Sunday, June 24, 2012

                          Its Only Words...




Speech really is overrated.  Sounds became coherent, roots gave rise to words, words to verbosity, verbosity to flamboyance, flamboyance to arrogance, miscommunication, wars, more languages, more miscommunications, wheels within 
wheels, multiple connotations, tone, pitch intonation, complicated terminologies, then back to abbreviations and shortening of words and now return to the point of incoherence.  A full circle.

You idiot, you just claimed that there is only duality and opposing extremes, no circle.

Yes, but you did get the gist.  Speech is confusing and a waste of time.  If we could directly interface with our thoughts, a true meeting of minds.  There would be no room for duality, falsification, pointless verbosity and self aggrandising.  And no more grammar and verbs to think of.  Imagine that.

Uh huh, uh huh.  And I suppose the lyrics you keep quoting and those songs that you love.  They would somehow exist without the language?

Cmon guys, Music would still exist.  I am not banning or talking about absence of SOUNDS.  Just Words.  You don't pay attention.  Too busy looking to put in your own point.  Its not a goddamn GD for points or job.  Let us have a discussion.  So music would exist like I said.  And it would be instrumental.  And if words and lyrics never existed, you would never miss them.

This argument with words, where you use words to put people down and be mean ....

Would you rather I use my fists?  I am perfectly capable of doing that.

Shut up and listen.  Now who's interrupting.  These words, the snarkiness, the sarcasm.  You wouldn't have them without words.  

Hmm... and the Voices in my head.  Wouldn't be voices.

So the one relatively ok thing you possess.  The one measly, paltry thing you possess in the name of talent, nay basic human competence.  This humor.  That would be gone.

Funny could be slapstick.  Maybe the voices would be replaced by a Buster Keaton/Charlie Chaplin or Marx Brothers silent film.

Shut up.  Don't be absurd.  You know we are right.  Admit it.  You, more than anyone need the words.  Your only solace and salvation.

Fine.  You win.  I hate this.  Losing an argument.  With words.  And about words to boot.  I dislike losing debates.  I am going to go sulk now.  Piss off, the lot of you.

Thursday, June 21, 2012

Oh thou Pineapple of my eye, how i Pine for thee!!!!




Broken hearts are apparently a big deal.  Not just people who have lost something, justifying for their loss by making up some vague consoling notion of having gained experience, life lessons, zen, deeper meaning, stared into cleansing flames and what have yous.  And none of that better to have loved and lost than to have not been such a schmuck/chump in the first place etc.  Naah, there seems to be some genuine gain there.  Somehow its like someone having ridden space mountain at disneyland.  You go to disneyland, you gotta try that.

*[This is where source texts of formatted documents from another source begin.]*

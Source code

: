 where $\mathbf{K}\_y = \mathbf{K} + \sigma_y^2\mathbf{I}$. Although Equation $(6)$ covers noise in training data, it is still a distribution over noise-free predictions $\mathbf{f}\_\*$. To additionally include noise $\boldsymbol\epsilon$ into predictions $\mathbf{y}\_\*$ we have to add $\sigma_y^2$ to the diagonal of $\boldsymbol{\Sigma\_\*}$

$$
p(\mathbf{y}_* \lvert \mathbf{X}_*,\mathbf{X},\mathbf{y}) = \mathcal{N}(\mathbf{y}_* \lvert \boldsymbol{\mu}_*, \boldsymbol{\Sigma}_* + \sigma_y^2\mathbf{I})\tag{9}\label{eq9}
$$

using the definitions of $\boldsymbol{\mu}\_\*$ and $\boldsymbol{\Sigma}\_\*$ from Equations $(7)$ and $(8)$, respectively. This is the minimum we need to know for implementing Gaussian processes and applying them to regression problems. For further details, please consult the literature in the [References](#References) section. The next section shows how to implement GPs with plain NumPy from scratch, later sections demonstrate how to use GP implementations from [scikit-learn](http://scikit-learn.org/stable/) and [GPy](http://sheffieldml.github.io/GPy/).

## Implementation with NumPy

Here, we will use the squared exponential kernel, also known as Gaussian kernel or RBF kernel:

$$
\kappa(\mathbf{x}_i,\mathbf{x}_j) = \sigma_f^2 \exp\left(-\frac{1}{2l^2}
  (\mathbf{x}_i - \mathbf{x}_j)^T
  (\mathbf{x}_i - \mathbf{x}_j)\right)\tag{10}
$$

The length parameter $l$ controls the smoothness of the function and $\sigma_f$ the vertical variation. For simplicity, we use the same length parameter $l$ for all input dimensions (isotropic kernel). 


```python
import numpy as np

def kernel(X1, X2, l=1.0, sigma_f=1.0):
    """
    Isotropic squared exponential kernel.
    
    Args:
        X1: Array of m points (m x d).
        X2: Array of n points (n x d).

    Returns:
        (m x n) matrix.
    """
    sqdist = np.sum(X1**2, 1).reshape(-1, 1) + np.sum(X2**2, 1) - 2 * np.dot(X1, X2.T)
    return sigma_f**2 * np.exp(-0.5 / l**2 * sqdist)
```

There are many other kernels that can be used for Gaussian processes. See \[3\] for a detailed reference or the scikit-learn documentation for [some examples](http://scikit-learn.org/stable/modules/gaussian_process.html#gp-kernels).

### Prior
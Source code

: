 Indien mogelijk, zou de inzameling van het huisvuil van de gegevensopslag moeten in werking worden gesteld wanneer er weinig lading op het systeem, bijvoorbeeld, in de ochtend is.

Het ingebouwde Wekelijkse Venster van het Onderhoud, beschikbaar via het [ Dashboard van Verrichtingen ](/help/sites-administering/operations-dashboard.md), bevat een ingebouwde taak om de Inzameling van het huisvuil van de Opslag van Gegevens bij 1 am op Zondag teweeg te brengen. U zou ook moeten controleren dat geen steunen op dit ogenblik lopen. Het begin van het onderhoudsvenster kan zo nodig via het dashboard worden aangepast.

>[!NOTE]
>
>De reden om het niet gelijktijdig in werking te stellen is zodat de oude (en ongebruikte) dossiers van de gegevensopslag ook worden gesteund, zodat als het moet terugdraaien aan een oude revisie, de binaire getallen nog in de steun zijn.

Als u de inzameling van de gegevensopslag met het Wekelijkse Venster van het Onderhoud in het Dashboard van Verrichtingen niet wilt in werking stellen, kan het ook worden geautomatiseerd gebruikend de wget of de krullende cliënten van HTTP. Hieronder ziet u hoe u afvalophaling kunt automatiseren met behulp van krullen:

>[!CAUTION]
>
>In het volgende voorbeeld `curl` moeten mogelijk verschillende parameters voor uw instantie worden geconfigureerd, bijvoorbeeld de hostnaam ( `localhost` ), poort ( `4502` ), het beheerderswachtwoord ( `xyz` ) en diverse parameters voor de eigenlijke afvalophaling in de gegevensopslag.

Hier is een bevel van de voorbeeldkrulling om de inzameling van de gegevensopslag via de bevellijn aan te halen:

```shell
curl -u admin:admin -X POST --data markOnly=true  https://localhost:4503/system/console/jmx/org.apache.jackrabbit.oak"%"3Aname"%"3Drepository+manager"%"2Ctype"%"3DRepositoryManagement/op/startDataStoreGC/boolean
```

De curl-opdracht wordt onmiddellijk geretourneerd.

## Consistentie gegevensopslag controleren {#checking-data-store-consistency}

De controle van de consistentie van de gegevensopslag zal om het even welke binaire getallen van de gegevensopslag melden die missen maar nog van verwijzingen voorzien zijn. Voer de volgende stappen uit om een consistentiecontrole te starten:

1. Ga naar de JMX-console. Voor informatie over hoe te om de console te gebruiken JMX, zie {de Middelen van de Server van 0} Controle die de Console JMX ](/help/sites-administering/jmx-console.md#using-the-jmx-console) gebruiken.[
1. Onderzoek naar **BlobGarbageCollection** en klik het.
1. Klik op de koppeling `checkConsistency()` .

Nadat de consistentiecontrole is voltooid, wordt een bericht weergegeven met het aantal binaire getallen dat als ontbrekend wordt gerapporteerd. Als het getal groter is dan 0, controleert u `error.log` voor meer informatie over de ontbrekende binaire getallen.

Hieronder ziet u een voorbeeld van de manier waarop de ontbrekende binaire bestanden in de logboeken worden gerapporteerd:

   And so of course, its a great tragedy that I have never experienced love, let alone ill fated love.  Or its supposed to be.  How can I be creative.  How can I have musings without a muse.  So much for art.  Art is built in pain and loss.  And it has to be the pain of loss of love.  Nothing else will do.  Love is supposed to make you a better person and open up your horizons and instill acceptance and trust and stuff.  Its supposed to build character I daresay.  Or maybe that you deserved to be loved or had the capacity to love is supposed to speak volumes (not necessarily coherent volumes..for all you know they could be James Joyce ramblings) about you.   


   And then it hit me.  Pineapple.  Yes, a pineapple.  That green, ridiculous looking, crown wearing lump of yellow, juicy goodness.  I love pineapple.  I am apparently allergic to it.  Everytime i eat it, i get some itchy rashes on the roof of my mouth.  But then I forget the feel of the rashes, and the taste lingers as a faint phantom memory.  And so I eat again.  And then rashes.  And on and on it goes, this danse macabre.  So you see - Pineapple and I.  We are star crossed lovers.  There.  I have my epic tragedy in place.  So there.

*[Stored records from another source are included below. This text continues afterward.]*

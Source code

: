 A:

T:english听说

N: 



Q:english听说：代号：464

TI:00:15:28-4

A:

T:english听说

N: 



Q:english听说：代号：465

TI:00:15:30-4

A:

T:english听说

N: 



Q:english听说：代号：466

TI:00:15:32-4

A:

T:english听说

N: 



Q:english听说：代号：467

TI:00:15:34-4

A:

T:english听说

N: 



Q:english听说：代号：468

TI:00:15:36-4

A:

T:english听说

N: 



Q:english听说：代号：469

Thursday, December 31, 2009

Splitsvillains

Split right down the middle. This is so awesome. A new trend has caught up in our country. Splits. The demands of certain political parties, inspite of all their earnestness has the viewers in splits. I propheise Banana Splits to come back into fashion.

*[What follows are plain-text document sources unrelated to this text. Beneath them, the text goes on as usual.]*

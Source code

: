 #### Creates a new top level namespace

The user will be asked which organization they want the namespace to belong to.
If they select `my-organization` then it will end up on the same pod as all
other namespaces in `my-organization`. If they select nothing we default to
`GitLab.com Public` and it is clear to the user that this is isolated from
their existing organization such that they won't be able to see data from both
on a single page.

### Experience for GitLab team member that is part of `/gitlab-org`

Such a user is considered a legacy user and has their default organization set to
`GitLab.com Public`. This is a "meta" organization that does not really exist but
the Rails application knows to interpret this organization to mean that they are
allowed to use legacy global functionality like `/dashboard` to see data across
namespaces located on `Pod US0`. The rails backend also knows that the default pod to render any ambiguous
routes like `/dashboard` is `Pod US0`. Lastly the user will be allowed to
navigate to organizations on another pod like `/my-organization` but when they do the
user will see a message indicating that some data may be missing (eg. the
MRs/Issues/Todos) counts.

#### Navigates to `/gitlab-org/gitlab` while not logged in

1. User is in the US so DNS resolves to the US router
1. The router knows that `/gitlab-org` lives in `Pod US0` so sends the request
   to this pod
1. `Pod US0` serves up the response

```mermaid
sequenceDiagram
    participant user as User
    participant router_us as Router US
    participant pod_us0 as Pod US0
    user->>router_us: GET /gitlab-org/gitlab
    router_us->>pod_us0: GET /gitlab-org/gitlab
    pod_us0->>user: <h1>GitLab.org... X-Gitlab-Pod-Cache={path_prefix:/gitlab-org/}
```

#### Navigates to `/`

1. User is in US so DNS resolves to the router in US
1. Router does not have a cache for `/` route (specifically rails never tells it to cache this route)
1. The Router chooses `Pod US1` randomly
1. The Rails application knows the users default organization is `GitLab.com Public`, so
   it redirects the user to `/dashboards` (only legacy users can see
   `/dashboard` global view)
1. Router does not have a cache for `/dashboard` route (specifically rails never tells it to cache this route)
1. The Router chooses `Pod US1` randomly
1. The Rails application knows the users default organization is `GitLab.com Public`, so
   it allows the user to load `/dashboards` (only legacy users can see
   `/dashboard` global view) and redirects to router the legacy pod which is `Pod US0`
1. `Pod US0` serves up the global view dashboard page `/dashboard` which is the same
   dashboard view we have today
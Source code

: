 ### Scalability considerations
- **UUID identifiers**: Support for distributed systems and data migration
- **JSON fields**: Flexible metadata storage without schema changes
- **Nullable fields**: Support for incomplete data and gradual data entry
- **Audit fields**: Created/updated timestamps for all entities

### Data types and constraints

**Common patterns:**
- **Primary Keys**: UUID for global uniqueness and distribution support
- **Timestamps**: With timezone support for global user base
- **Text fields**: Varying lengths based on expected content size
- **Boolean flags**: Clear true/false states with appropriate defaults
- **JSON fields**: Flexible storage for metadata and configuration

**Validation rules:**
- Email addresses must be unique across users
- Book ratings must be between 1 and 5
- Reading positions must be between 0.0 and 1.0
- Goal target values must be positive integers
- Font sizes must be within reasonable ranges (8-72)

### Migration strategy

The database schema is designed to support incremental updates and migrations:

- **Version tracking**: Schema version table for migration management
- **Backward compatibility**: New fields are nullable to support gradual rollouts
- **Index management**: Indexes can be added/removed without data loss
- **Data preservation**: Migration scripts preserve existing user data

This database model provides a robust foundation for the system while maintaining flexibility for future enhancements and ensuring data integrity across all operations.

One can imagine the scenario in the days to come. Your Farmville land getting too big to manage? Write to the central government to authorise a splite. So many things in our lives are becoming unmanageable. We must consider what is splitworthy. Recently the common admission tests for management institutes were conducted. It was a massive failure due to

excess server load and mismanagement. Hey, maybe we could ask the exams to be split into two exams with ten day slots each.That might avoid future CATastrophe/CATatonic attitude of the IIMs....no? well how about a CATtle class joke?? forget it...

Maybe divorce/break up being the new trend is actually the root cause of it all. Maybe grown ups are taking lessons from youngsters after all. The cure for incompatibility - split. Or maybe, its just a desire to compete with America to see who has the most no. of states.

Some years down the line the splits could increase exponentially until everyone is living in his own isolated world. Hey, kinda like that flick Surrogates. They all make these dystopian futuristic sci-fi flicks and set it in countries like America or Japan which are doing so well. If you really want to be realistic, you would set it in India. India where everyone touts cultural diversity and yet cant wait to get rid of those different from others.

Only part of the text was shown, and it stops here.